The captain was too upright a man to leave Belissan in Peru, and allowed him back on board with an oath. Realising that he was nearing the end of his voyage, and hoping to shorten it still further, he suggested to Claude that he should disembark at the Marquesas Islands, which were well-known and had been explored by Marchand, and according to the latter were as cytherean as the Society Islands.
The aristocratic name of this cluster of islands slightly disturbed Belissan, but having sailed on
La Comtesse de Cérigny
, there was no reason why he should not disembark at the Marquesas. He consented readily enough to this change of plan, especially when he was shown on a map that the Marquesas were much closer than Tahiti.
Two months after calling into Acapulco, the brig hove-to downwind of the most easterly of the Marquesas Islands; a heavily-armed rowing-boat deposited Claude Belissan, to the great rejoicing of the crew, at the meridional tip of the island of Hatouhougou just before dawn; then the rowing-boat rejoined the brig which set sail for the south.
‘At last I set foot in the land of liberty and equality!’ exclaimed Belissan. ‘At last I see the birth place of those sons of nature who have remained men of nature. Here I shall drink water straight from the spring; the fruits of the trees and the occasional shellfish shall sustain me; this sweet-smelling grass shall be my bed; for clothes I shall … No, there is no need for clothes. Was I born wearing clothes? Clothes are nothing more than the product of social injustices. Here, nature reigns; here I shall assume my natural condition. Forget Europe, I no longer care two pins for civilisation; I am out of reach now of France, kings, courtesans and Danish horses!’ And as he shouted these words, he threw his shiny silk britches, his blue ratteen frock-coat and his quilted waist-coat as far away from him as he could.
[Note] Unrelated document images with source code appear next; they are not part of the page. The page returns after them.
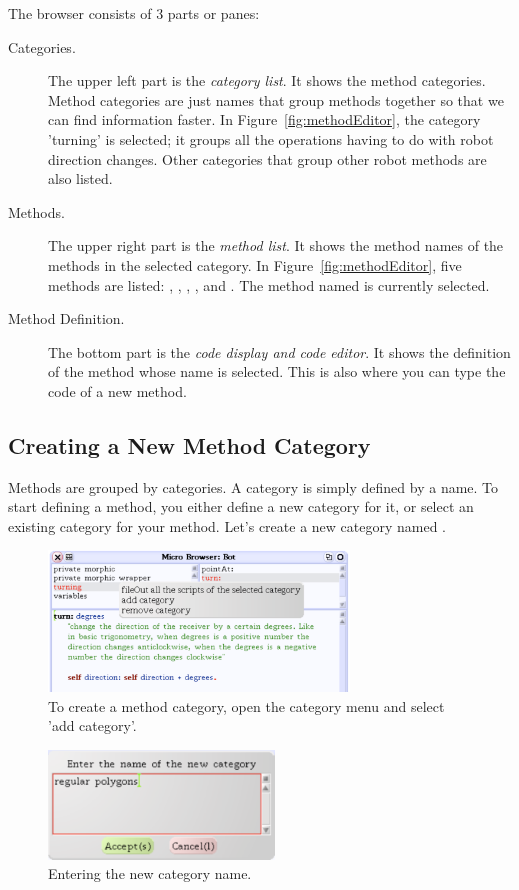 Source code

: The browser consists of 3 parts or panes:
\begin{description}
\item[Categories.] The upper left part is the \emph{category list}.
It shows the method categories. Method categories are just names
that group methods together so that we can find information
faster. In Figure~\ref{fig:methodEditor}, the category 'turning'
is selected; it groups all the operations having to do with robot direction changes. 
Other categories that group other robot methods are also listed.

\item[Methods.] The upper right part is the \emph{method list}.
It shows the method names of the methods  in the selected category. In Figure~\ref{fig:methodEditor}, five  methods are listed: , , \turnLeft, \turnRight, and . The method named  is currently selected.

\item[Method Definition.] The bottom part is the \emph{code display and code editor}. It shows the definition of the method whose name is selected. This is also where you can type the code of a new method.

\end{description}


\subsection{Creating a New Method Category}\label{sec:createCategory} 
Methods are grouped by categories. A category is simply defined by a name. To start defining a method, you either define a new category for it, or select an existing category for your method. Let's create a new category named .

\begin{figure}[h]
\centerline{\includegraphics[width=8cm]{tbTwo}} 
\caption{To create a method category, open the category menu and select 'add category'.\label{fig:categoryMenu}}
\end{figure}
\begin{figure}\label{fig:categoryPrompt}
\centerline{\includegraphics[width=6cm]{tbThree}}
 \caption{Entering the new category name.}
\end{figure}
‘Long live nature!’ he continued. ‘Nature which has no need of the pitiful and ridiculous industry of the so-called civilised world!’
But even as he uttered these words, he was disturbed by the sound of gunfire; then, as the sun had now risen and it was possible to see clearly, he caught his first terrifying sight of Toa-ka-Magarow, sovereign chief, autocrat, emperor and king of the island of Hatouhouhou.
This worthy seigneur was of a commanding stature, tattooed in red and blue, with a long, straight nose, a low forehead, and he had a lower lip which was greatly elongated by the weight of some kind of small bowl made from a coconut shell which was suspended by means of a ring set into his skin. What was more, Toa-ka-Magarow carried an English rifle in his hand and he strutted about proudly in an old military tunic with epaulettes which he had probably bartered or stolen; apart from a tight loin-cloth, he was otherwise naked. I shall only mention in passing, given its distasteful nature, the Cross of Saint-Louis which was held in place by another ring pierced through the nasal cartilage.